We now reverse, in the interest of justice, and grant a new trial. In our view, the instructions to the jury were so fundamentally erroneous and confusing that, notwithstanding the failure to object thereto, a new trial is mandated (see Rivera v Bronx-Lebanon Hosp. Center, 70 AD2d 794; 4 Weinstein-Korn-Miller, NY Civ Prac, par 4017.09).

A crucial aspect of this case was the fact that plaintiff brought his action only against the retailer, Food Fair, and that Coca Cola’s only role in the case was as a third-party defendant on Food Fair’s claim for indemnification. Yet, in issuing its instructions to the jury, the court continually referred to both Food Fair and Coca Cola as the “defendants”, and, while the court made a slight passing reference to Food Fair’s claim against Coca Cola, the charge as a whole failed to convey to the jury the legal distinctions between the defendant and the third-party defendant. This lack of clarity in the charge may very well have led to the jury having found “for the plaintiff” on a claim against Coca Cola in spite of the fact that plaintiff had commenced no action against Coca Cola. More significantly, however, the court specifically charged the jury that, in order to recover on either of the theories asserted in his complaint, plaintiff had to establish liability on the part of both Food Fair and Coca Cola. The court charged as follows: “I charge as a matter of law, that in order for the plaintiff to recover he has the burden of proving by a preponderance of the credible evidence that each of the defendants was negligent, and that this negligence was the proxinate [sic] cause of the accident, and if you find that the plaintiff has sustained both of these elements you must find for the plaintiff, provided, however, that you do not find that the plaintiff was guilty of contributory negligence as I have previous [sic] explained. Second, I also charge you as a matter of law, that the plaintiff in order to recover, has the burden of proving by a preponderance of the credible evidence both that the implied warranty was breached as to each defendant and two that the breach of the implied warranty was the proximate cause of the *584accident. If you find by a preponderance of the credible evidence that the plaintiff has established both of these elements you must find for the plaintiff. If you find that the plaintiff has not sustained his burden, then you must find for the defendant and then that is the end of the plaintiff”.

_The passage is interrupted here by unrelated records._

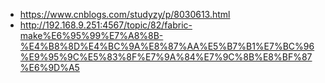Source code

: - https://www.cnblogs.com/studyzy/p/8030613.html
- http://192.168.9.251:4567/topic/82/fabric-make%E6%95%99%E7%A8%8B-%E4%B8%8D%E4%BC%9A%E8%87%AA%E5%B7%B1%E7%BC%96%E9%95%9C%E5%83%8F%E7%9A%84%E7%9C%8B%E8%BF%87%E6%9D%A5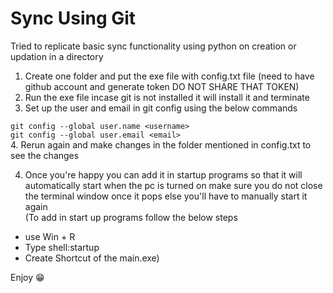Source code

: # Sync Using Git

Tried to replicate basic sync functionality using python on creation or updation in a directory

1. Create one folder and put the exe file with config.txt file (need to have github account and generate token DO NOT SHARE THAT TOKEN)
2. Run the exe file incase git is not installed it will install it and terminate
3. Set up the user and email in git config using the below commands<br/>

 `
 git config --global user.name <username>
 `
 <br/>
 `
 git config --global user.email <email>
 `
 <br/>
4. Rerun again and make changes in the folder mentioned in config.txt to see the changes

4. Once you're happy you can add it in startup programs so that it will automatically start when the pc is turned on make sure you do not close the terminal window once it pops else you'll have to manually start it again<br/>
(To add in start up programs follow the below steps 
- use Win + R
- Type shell:startup
- Create Shortcut of the main.exe)

Enjoy 😁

Thus, the jury was instructed, in essence, that in order to recover on his claim of negligence as to Food Fair, plaintiff had the burden of establishing negligence on the part of Coca Cola as well. We cannot say that the jury’s finding “as to the negligence question” that “We, the jury, do not find that there was negligence by the defendants approximately [sic] causing the accident” was not prejudicially affected by the erroneous charge. The jury may very well have been under the impression that in order to find for plaintiff on his negligence cause of action it was required to find negligence by both Food Fair and Coca Cola. These errors in the charge were so fundamental and the confusion so substantial that a new trial is required. Bracken, Brown and Rubin, JJ., concur.